English poetry covers an enormous space, and in spite of areas of dullness it is probably as a whole superior in all high qualities to that of any modern nation. The poetry of Italy and of Spain ended not long after the Middle Ages. Since the Reformation, no great poems have appeared in any but Protestant countries. The poetry of Germany is scarcely more than a century old, — Goethe and Schiller, as they were the first, so they are almost the last of the great German poets, — and that of France, brilliant and finished as it is in some respects, is wholly wanting in the subtile, unnamed quality which characterizes the chief works of British as well as of ancient classical authors.
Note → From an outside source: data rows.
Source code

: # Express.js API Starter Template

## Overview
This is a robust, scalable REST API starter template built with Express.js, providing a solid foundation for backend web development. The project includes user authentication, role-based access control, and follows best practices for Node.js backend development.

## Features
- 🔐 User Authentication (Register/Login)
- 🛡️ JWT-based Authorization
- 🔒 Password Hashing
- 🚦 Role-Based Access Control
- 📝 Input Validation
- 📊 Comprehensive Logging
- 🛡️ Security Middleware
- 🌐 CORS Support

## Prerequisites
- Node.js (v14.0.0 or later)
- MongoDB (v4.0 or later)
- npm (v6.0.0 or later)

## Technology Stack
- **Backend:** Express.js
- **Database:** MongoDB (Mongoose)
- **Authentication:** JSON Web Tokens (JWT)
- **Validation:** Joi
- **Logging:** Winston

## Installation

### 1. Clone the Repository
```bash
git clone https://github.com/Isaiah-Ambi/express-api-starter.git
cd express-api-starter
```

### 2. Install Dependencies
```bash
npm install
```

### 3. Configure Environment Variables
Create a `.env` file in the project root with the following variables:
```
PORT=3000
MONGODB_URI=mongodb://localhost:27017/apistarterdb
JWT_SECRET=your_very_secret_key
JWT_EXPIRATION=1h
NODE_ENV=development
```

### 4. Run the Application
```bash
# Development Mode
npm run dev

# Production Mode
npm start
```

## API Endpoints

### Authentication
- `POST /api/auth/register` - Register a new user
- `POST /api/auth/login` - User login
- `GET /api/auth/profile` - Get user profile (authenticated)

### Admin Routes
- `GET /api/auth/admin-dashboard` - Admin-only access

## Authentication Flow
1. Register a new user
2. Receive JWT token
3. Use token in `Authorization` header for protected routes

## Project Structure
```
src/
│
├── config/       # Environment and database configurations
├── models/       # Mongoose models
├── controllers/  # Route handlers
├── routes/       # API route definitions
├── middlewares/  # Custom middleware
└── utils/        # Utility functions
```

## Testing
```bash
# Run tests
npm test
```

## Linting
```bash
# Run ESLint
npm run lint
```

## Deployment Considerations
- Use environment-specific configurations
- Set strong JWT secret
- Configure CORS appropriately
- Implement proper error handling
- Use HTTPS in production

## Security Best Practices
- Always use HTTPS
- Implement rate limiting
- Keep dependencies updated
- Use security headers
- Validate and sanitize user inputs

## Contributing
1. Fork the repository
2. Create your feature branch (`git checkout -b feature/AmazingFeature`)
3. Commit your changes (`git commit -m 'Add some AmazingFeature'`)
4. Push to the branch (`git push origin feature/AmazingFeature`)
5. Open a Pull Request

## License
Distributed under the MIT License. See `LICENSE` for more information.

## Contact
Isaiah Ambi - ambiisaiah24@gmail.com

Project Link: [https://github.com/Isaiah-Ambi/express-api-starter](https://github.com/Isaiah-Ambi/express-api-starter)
We welcome every conscientious attempt to illustrate the history of English verse, and to give an appreciative estimate of the work of each bal’d. The labors of cycloptedists and collectors of anthologies bring forgotten traits to light, and enable us to take a broader and completer view of the most precious of our intellectual possessions. No perfect collection exists, either in the form of catalogue or anthology. Warton is a mine for antiquaries alone. Johnson’s Lives are entertaining, but his judgments are not trustworthy, because the great author was totally destitute of the poetic sense. Chambers’s useful work is marred by bad taste and by inexcusable carelessness. Countless volumes of Elegant Extracts only testify that our poetical literature is too vast and many-sided for the grasp of any one man.

It is not the man of highest genius that will make the most valuable collection for general use. Emerson’s Parnassus is best only for Emersonian readers. Think what an anthology we should have from Browning ! — great in many respects, doubtless, but confined to a limited tract of human thought and experience. Imagine, on the other hand, what a gay and melodious collection we might have had from Tom Moore !

Perhaps a creator of verse could not he the best collector. The task would appear to call rather for a man of refined perception, general reading, and wide sympathies. It is only a truism to say that no earnest lover of poetry ever examined an anthology without feeling that he could have bettered it. He might be grateful for new light here and there, but he would be sure to resent the omission of favorite poems, and to deplore the lack of appreciation of favorite poets. It must be frankly admitted, therefore, that the student who has gone over the field of English poetry for himself will take up a new work like this with some caution, not to say distrust. It is impossible that his attitude should be other than critical.

Mr. Ward’s collection appears to have been made by the collaboration of a literary senate. No fewer than twenty different names are signed to the biographical and critical introductions. The greater number were written by Edmund W. Gosse. The best known of the writers are Matthew Arnold, Professor Skeat, Goldwin Smith, and Mark Pattison. These little essays embody the latest results of literary research, and are for that reason, if for no other, extremely valuable. They are also well written, in the main, and have a uniform high seriousness, as if the tone had been taken in concert. There are occasional blemishes, as where a writer calls Herrick “a pagan and a hedonist.” The jolly parson was no doubt intensely Greek in feeling, and a lover of pleasure ; but there was no need to ransack the dictionary to find an epithet. This is part of the influence of Taine on the rising critics, — the attempting to epitomize a character in one dashing phrase. There are evident marks of care in most of these prefaces, but their value to readers will depend upon the interest felt in the several subjects.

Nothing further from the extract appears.